Paraffin-embedded liver sections from patients with HCV infection were deparaffinized and subjected to immunohistochemical staining using a Vectastain ABC kit (Vector Laboratories, Burlingame, CA) with an anti-human IRS1 polyclonal antibody (Santa Cruz Biotechnology, Santa Cruz, CA) or an anti-human IRS2 polyclonal antibody (Santa Cruz Biotechnology), and developed with 3,3′-diaminobenzidine. The primary antibodies for IRS1 and IRS2 were used at a 1:100 dilution. The specificity of IRS1 and IRS2 staining was confirmed by immunization using an excess amount of the N-terminal peptide of IRS1 and IRS2.

Immunoblotting

Immunoblotting was performed as previously described28,29 using antibodies against the following: IRS1, IRS2, insulin receptor (Chemicon, Temecula, CA), SOCS-3, Myc (Santa Cruz Biotechnology), phospho-(Tyr) p85 subunit of phosphatidylinositol 3-kinase (PI3K; Cell Signaling Technologies, Beverly, MA), phospho-(Ser 473)-Akt (Cell Signaling Technologies), signal transducer and activation of transcription (STAT) 5 (Santa Cruz Biotechnology), or ubiquitin (Santa Cruz Biotechnology). Equal amounts of protein (40 μg) from liver homogenates or cell extracts were subjected to sodium dodecyl sulfate-polyacrylamide gel electrophoresis on a 7.5% acrylamide gel. The resolved proteins were transferred electrophoretically onto polyvinylidene difluoride membranes (Amersham Int., Buckinghamshire, UK). The membranes were incubated with the primary antibodies indicated in each figure, and were subsequently incubated by the secondary antibodies: a horseradish peroxidase-conjugated goat anti-mouse IgG (Amersham Int.) and a horseradish peroxidase-conjugated goat anti-rabbit IgG (Amersham Int.). The membranes were then incubated with chemiluminescence reagents (ECL kit; Amersham Int.) and immediately exposed on radiograph film. In the experiment for ubiquitination of IRS1 and IRS2 (Figure 4, b and c), cell extracts were immunoprecipitated with anti-IRS1 or anti-IRS2 antibodies and then immunoblotted with anti-ubiquitin antibody as previously described.23

Figure 4.

Figure 4

Protein expression levels of IRS1 and IRS2 in livers from patients with HCV infection and HCV core-transgenic (Tg) mice. a: Immunostaining for IRS1 and IRS2. IRS1 (top column) and IRS2 (bottom column) staining of liver sections from control (left column), F1 (middle column), and F3 (right column). Expression of IRS1 and IRS2 were visualized by 3,3′-diaminobenzidine (brown). Arrow indicates portal vein. b: Immunoblotting for IRS1 and IRS2. Proteins (40 μg) in liver extracts from control and patients with HCV infection were immunoblotted with anti-IRS1 antibodies (top column) or anti-IRS2 antibodies (bottom column). c: Hepatic IRS1 and IRS2 expression in HCV core-Tg mice.
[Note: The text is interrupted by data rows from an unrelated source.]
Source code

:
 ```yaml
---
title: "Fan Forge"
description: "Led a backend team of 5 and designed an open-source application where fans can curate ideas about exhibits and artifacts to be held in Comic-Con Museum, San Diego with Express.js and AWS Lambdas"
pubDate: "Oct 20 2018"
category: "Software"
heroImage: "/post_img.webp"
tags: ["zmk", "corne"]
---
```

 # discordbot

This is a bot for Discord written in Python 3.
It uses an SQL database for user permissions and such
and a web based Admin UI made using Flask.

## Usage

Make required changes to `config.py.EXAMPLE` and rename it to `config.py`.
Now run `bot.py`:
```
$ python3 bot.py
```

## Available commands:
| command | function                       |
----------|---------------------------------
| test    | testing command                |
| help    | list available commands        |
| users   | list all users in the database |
Non-Tg littermates and HCV core Tg-mice livers (8 weeks old) were subjected to immunoblotting for IRS1, IRS2, insulin receptor, and STAT5 (as a reference protein). These experiments were repeated three times and representative immunoblotting and immunostaining images are shown. Original magnifications, ×400.

Core and HCV cDNA

The HCV core region (573 nucleotides) was amplified by reverse transcriptase- polymerase chain reaction, using HCV RNA as a template extracted from the serum of a patient with HCV (genotype Ib) infection. The nucleotide sequence is 98% identical and the amino acid sequence is 100% identical to those of HCV strain MD7-1.30 The HCV core region was subcloned into expression vector pcDNA3 with the NH2-terminal Myc tag. Expression of all HCV proteins, including the core, envelope proteins (E1and E2), and nonstructural proteins (NS1, NS2, NS3, NS4A, NS4B, NS5A, and NS5B) were confirmed by immunoblotting in our previous study.23

HCV Core-Transgenic Mice

The transgenic mouse was generated using a construct carrying the HCV core cDNA (genotype 1b) fused to the promoter of the HBV X gene.23 Transgenic mice were developed using conventional methods (C57BL/6 × DBA/2). F1 mice were used to obtain fertilized eggs and those founder mice were mated with C57BL/6 mice for more than five generations. The expression of HCV core was expressed in various tissues including brain, heart, lung, kidney, thymus, and liver. All animal experiments were conducted in accordance with the National Institutes of Health Guidelines for the Care and Use of Laboratory Animals and were approved by the University of Kurume Institutional Animal Care and Use Committee.

Cells and Transfection

HepG2 cells derived from a human hepatoblastoma and retaining many of the differentiated features of mature hepatocytes,31 Huh 7 and HLF cells derived from hepatocellular carcinomas,32 and primary mouse embryonic fibroblast (MEF) cells from heterozygous (SOCS3−/−) SOCS3 knockout mice and from wild-type (SOCS3+/+) mice were cultured in Dulbecco’s modified Eagle’s medium supplemented with 100 U/ml penicillin, 100 μg/ml streptomycin, and 10% dialyzed fetal bovine serum (Life Technologies, Gaithersburg, MD). The expression vector carrying the HCV core region was transfected using synthetic liposomes (Lipofectamine 2000; Life Technologies) in Opti-MEM I (Life Technologies) as previously described.33,34 Cell extracts for each experiment were prepared 24 hours after transfection. In some experiments, 10 μmol/L of carbobenzoxy-l-leucyl-l-leucyl-l-leucinal (MG132; Peptide Institute, Osaka, Japan), a proteosomal proteolysis inhibitor, was mixed with cDNA of Myc-tagged HCV core and incubated for 1 hour. To examine the effects of HCV core on insulin signaling, stable transfectants of HCV core in the HLF were used.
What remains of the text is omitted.